Египет успешно формирует все условия для того, чтобы претендовать на роль доминирующей силы в североафриканском сегменте Ближнего Востока, включая военно-силовой компонент. Но превращение Египта в консолидирующий центр субрегиона будет означать быстрое движение к распаду традиционного «большого Ближнего востока» на малые субрегионы, где начнет действовать самостоятельная логика развития. 

Россия в этой связи поставлена перед задачей переосмысления политики в отношении южного, юго-восточного и отчасти — юго-западного направления, осложненного, с одной стороны, откровенной демонстрацией России слабости ее позиций и возможностей на европейском направлении, а с другой — явной нецелесообразностью брать на себя дополнительные военно-силовые обязательства на ближневосточном направлении. Но Россия должна осознавать ограниченность возможностей классической дипломатии в регионе на данном этапе: политические усилия могут быть эффективными только при условии, что они синхронизированы не только с военно-политической составляющей, но и с процессами выстраивания в регионе новых экономических систем, способных начать замещать созданные в 1970-е годы (период первой промышленной модернизации региона) и начале 2000-х годов (во время подготовки ко второй промышленной модернизации). Возникают четыре принципиальных фактора, определяющих важнейшие направления переосмысления и подготовки.

Первое. Необходимость сохранения Россией устойчивого присутствия в регионе при любом сценарии развития ситуации. Любая трансформация Среднего и Ближнего Востока (зоны Восточного Средиземноморья) неизбежно примет силовую форму, но самое главное — уже сейчас становится очевидной нацеленность США на осуществление территориальной перекройки региона и его долгосрочной геоэкономической хаотизации.

«Большая сделка», предложенная Дональдом Трампом и Беньямином Натаньяху палестинцам, а вместе с ними и арабским странам, является в среднесрочной перспективе не столько попыткой разрешения арабо-израильского конфликта, сколько инструментом инициирования перекройки границ и в целом — политического пространства региона, но в политически легитимном режиме. «Большая сделка» интересна тем, что, во-первых, не основывается на консенсусе участников процесса и не нацелена на его формирование, а во-вторых, изначально предполагает наличие военно-силового компонента для обеспечения «сделки». Очевидно, что «сделка» рассматривается как потенциальная модель для перекройки региона. 

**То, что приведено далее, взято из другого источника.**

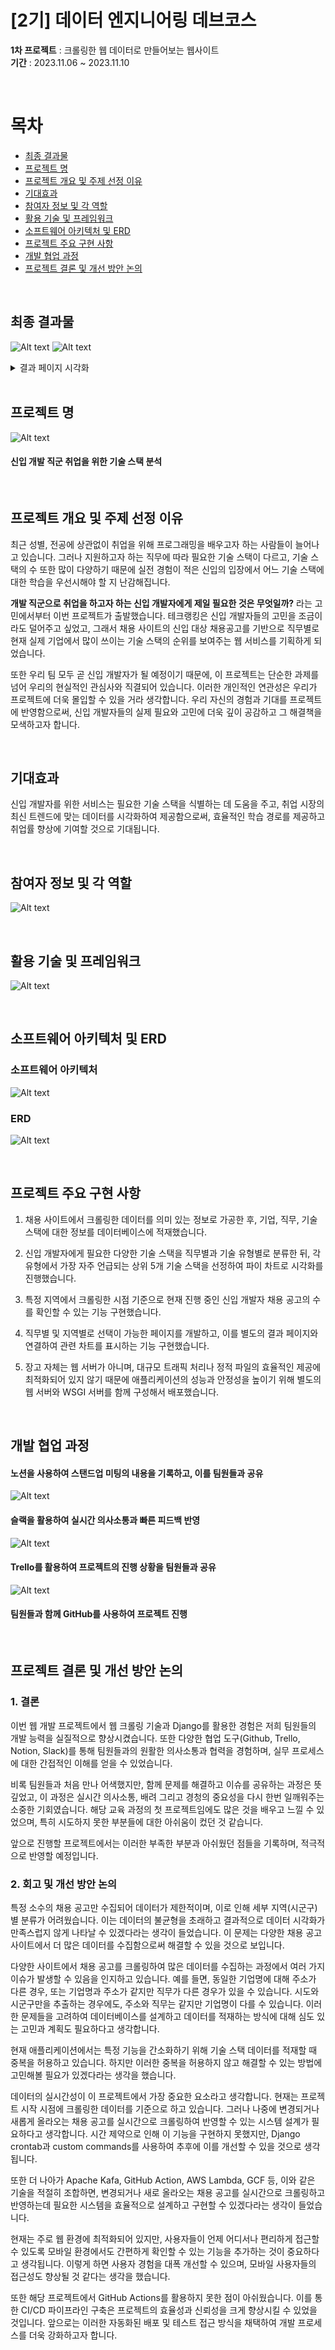 # [2기] 데이터 엔지니어링 데브코스 
**1차 프로젝트** : 크롤링한 웹 데이터로 만들어보는 웹사이트  
**기간** : 2023.11.06 ~ 2023.11.10

<br>

# 목차
- [최종 결과물]()
- [프로젝트 명](#프로젝트-명)
- [프로젝트 개요 및 주제 선정 이유](#프로젝트-개요-및-주제-선정-이유)
- [기대효과](#기대효과)
- [참여자 정보 및 각 역할](#참여자-정보-및-각-역할)
- [활용 기술 및 프레임워크](#활용-기술-및-프레임워크)
- [소프트웨어 아키텍처 및 ERD](#소프트웨어-아키텍처-및-erd)
- [프로젝트 주요 구현 사항](#프로젝트-주요-구현-사항)
- [개발 협업 과정](#개발-협업-과정)
- [프로젝트 결론 및 개선 방안 논의](#2-회고-및-개선-방안-논의)


<br>

## 최종 결과물
![Alt text](/images/result1.png)
![Alt text](/images/result2.png)
<details>
<summary> 결과 페이지 시각화</summary>
<div markdown="1">

![Alt text](/images/%EC%BA%A1%EC%B2%98_2023_11_12_17_10_45_91.png)
![Alt text](/images/%EC%BA%A1%EC%B2%98_2023_11_12_17_10_51_251.png)
![Alt text](/images/%EC%BA%A1%EC%B2%98_2023_11_12_17_10_56_859.png)
![Alt text](/images/%EC%BA%A1%EC%B2%98_2023_11_12_17_11_03_490.png)
![Alt text](/images/%EC%BA%A1%EC%B2%98_2023_11_12_17_11_07_984.png)
</div>
</details>

<br>

## 프로젝트 명
![Alt text](images/logo.png)

#### 신입 개발 직군 취업을 위한 기술 스택 분석

<br>

## 프로젝트 개요 및 주제 선정 이유
최근 성별, 전공에 상관없이 취업을 위해 프로그래밍을 배우고자 하는 사람들이 늘어나고 있습니다. 그러나 지원하고자 하는 직무에 따라 필요한 기술 스택이 다르고, 기술 스택의 수 또한 많이 다양하기 때문에  실전 경험이 적은 신입의 입장에서 어느 기술 스택에 대한 학습을 우선시해야 할 지 난감해집니다.

**개발 직군으로 취업을 하고자 하는 신입 개발자에게 제일 필요한 것은 무엇일까?** 라는 고민에서부터 이번 프로젝트가 출발했습니다. 테크랭킹은 신입 개발자들의 고민을 조금이라도 덜어주고 싶었고,  그래서 채용 사이트의 신입 대상 채용공고를 기반으로 직무별로 현재 실제 기업에서 많이 쓰이는 기술 스택의 순위를 보여주는 웹 서비스를 기획하게 되었습니다. 

또한 우리 팀 모두 곧 신입 개발자가 될 예정이기 때문에, 이 프로젝트는 단순한 과제를 넘어 우리의 현실적인 관심사와 직결되어 있습니다. 이러한 개인적인 연관성은 우리가 프로젝트에 더욱 몰입할 수 있을 거라 생각합니다. 우리 자신의 경험과 기대를 프로젝트에 반영함으로써, 신입 개발자들의 실제 필요와 고민에 더욱 깊이 공감하고 그 해결책을 모색하고자 합니다.

<br>

## 기대효과
신입 개발자를 위한 서비스는 필요한 기술 스택을 식별하는 데 도움을 주고, 취업 시장의 최신 트렌드에 맞는 데이터를 시각화하여 제공함으로써, 효율적인 학습 경로를 제공하고 취업률 향상에 기여할 것으로 기대됩니다.

<br>

## 참여자 정보 및 각 역할
![Alt text](/images/image.png)

<br>

## 활용 기술 및 프레임워크
![Alt text](/images/framework.png)

<br>

## 소프트웨어 아키텍처 및 ERD
### 소프트웨어 아키텍처
![Alt text](/images/software_architecture.png)

### ERD
![Alt text](/images/erd.png)

<br>

## 프로젝트 주요 구현 사항
1. 채용 사이트에서 크롤링한 데이터를 의미 있는 정보로 가공한 후, 기업, 직무, 기술 스택에 대한 정보를 데이터베이스에 적재했습니다.

1. 신입 개발자에게 필요한 다양한 기술 스택을 직무별과 기술 유형별로 분류한 뒤, 각 유형에서 가장 자주 언급되는 상위 5개 기술 스택을 선정하여 파이 차트로 시각화를 진행했습니다.

1. 특정 지역에서 크롤링한 시점 기준으로 현재 진행 중인 신입 개발자 채용 공고의 수를 확인할 수 있는 기능 구현했습니다.

1. 직무별 및 지역별로 선택이 가능한 페이지를 개발하고, 이를 별도의 결과 페이지와 연결하여 관련 차트를 표시하는 기능 구현했습니다.

1. 장고 자체는 웹 서버가 아니며, 대규모 트래픽 처리나 정적 파일의 효율적인 제공에 최적화되어 있지 않기 때문에 애플리케이션의 성능과 안정성을 높이기 위해 별도의 웹 서버와 WSGI 서버를 함께 구성해서 배포했습니다.

<br>

## 개발 협업 과정
#### 노션을 사용하여 스탠드업 미팅의 내용을 기록하고, 이를 팀원들과 공유
![Alt text](</images/notion.png>)

#### 슬랙을 활용하여 실시간 의사소통과 빠른 피드백 반영
![Alt text](</images/slack.png>)

#### Trello를 활용하여 프로젝트의 진행 상황을 팀원들과 공유
![Alt text](</images/trello.png>)

#### 팀원들과 함께 GitHub를 사용하여 프로젝트 진행

<br>

## 프로젝트 결론 및 개선 방안 논의
### 1. 결론
이번 웹 개발 프로젝트에서 웹 크롤링 기술과 Django를 활용한 경험은 저희 팀원들의 개발 능력을 실질적으로 향상시켰습니다. 또한 다양한 협업 도구(Github, Trello, Notion, Slack)를 통해 팀원들과의 원활한 의사소통과 협력을 경험하며, 실무 프로세스에 대한 간접적인 이해를 얻을 수 있었습니다.

비록 팀원들과 처음 만나 어색했지만, 함께 문제를 해결하고 이슈를 공유하는 과정은 뜻깊었고, 이 과정은 실시간 의사소통, 배려 그리고 경청의 중요성을 다시 한번 일깨워주는 소중한 기회였습니다. 해당 교육 과정의 첫 프로젝트임에도 많은 것을 배우고 느낄 수 있었으며, 특히 시도하지 못한 부분들에 대한 아쉬움이 컸던 것 같습니다.

앞으로 진행할 프로젝트에서는 이러한 부족한 부분과 아쉬웠던 점들을 기록하며, 적극적으로 반영할 예정입니다.

<p>  

### 2. 회고 및 개선 방안 논의

특정 소수의 채용 공고만 수집되어 데이터가 제한적이며, 이로 인해 세부 지역(시군구)별 분류가 어려웠습니다. 이는 데이터의 불균형을 초래하고 결과적으로 데이터 시각화가 만족스럽지 않게 나타날 수 있겠다라는 생각이 들었습니다. 이 문제는 다양한 채용 공고 사이트에서 더 많은 데이터를 수집함으로써 해결할 수 있을 것으로 보입니다.

다양한 사이트에서 채용 공고를 크롤링하여 많은 데이터를 수집하는 과정에서 여러 가지 이슈가 발생할 수 있음을 인지하고 있습니다. 예를 들면, 동일한 기업명에 대해 주소가 다른 경우, 또는 기업명과 주소가 같지만 직무가 다른 경우가 있을 수 있습니다. 시도와 시군구만을 추출하는 경우에도, 주소와 직무는 같지만 기업명이 다를 수 있습니다. 이러한 문제들을 고려하여 데이터베이스를 설계하고 데이터를 적재하는 방식에 대해 심도 있는 고민과 계획도 필요하다고 생각합니다.

현재 애플리케이션에서는 특정 기능을 간소화하기 위해 기술 스택 데이터를 적재할 때 중복을 허용하고 있습니다. 하지만 이러한 중복을 허용하지 않고 해결할 수 있는 방법에 고민해볼 필요가 있겠다라는 생각을 했습니다.

데이터의 실시간성이 이 프로젝트에서 가장 중요한 요소라고 생각합니다. 현재는 프로젝트 시작 시점에 크롤링한 데이터를 기준으로 하고 있습니다. 그러나 나중에 변경되거나 새롭게 올라오는 채용 공고를 실시간으로 크롤링하여 반영할 수 있는 시스템 설계가 필요하다고 생각합니다. 시간 제약으로 인해 이 기능을 구현하지 못했지만, Django crontab과 custom commands를 사용하여 추후에 이를 개선할 수 있을 것으로 생각됩니다.

또한 더 나아가 Apache Kafa, GitHub Action, AWS Lambda, GCF 등, 이와  같은 기술을 적절히 조합하면, 변경되거나 새로 올라오는 채용 공고를 실시간으로 크롤링하고 반영하는데 필요한 시스템을 효율적으로 설계하고 구현할 수 있겠다라는 생각이 들었습니다. 

현재는 주로 웹 환경에 최적화되어 있지만, 사용자들이 언제 어디서나 편리하게 접근할 수 있도록 모바일 환경에서도 간편하게 확인할 수 있는 기능을 추가하는 것이 중요하다고 생각됩니다. 이렇게 하면 사용자 경험을 대폭 개선할 수 있으며, 모바일 사용자들의 접근성도 향상될 것 같다는 생각을 했습니다.

또한 해당 프로젝트에서 GitHub Actions를 활용하지 못한 점이 아쉬웠습니다. 이를 통한 CI/CD 파이프라인 구축은 프로젝트의 효율성과 신뢰성을 크게 향상시킬 수 있었을 것입니다. 앞으로는 이러한 자동화된 배포 및 테스트 접근 방식을 채택하여 개발 프로세스를 더욱 강화하고자 합니다.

Прямое присутствие России в Сирии и влияние на политику ключевых государств региона, не исключая Израиль, является хорошей стартовой позицией в конкуренции за пространственное влияние. Однако они требуют надстройки не только финансово-инвестиционными инструментами, но и возможностями принуждения к миру и нейтрализации возможных военно-силовых угроз ценным в геоэкономическом плане пространствам и за пределами территории «Большого Леванта».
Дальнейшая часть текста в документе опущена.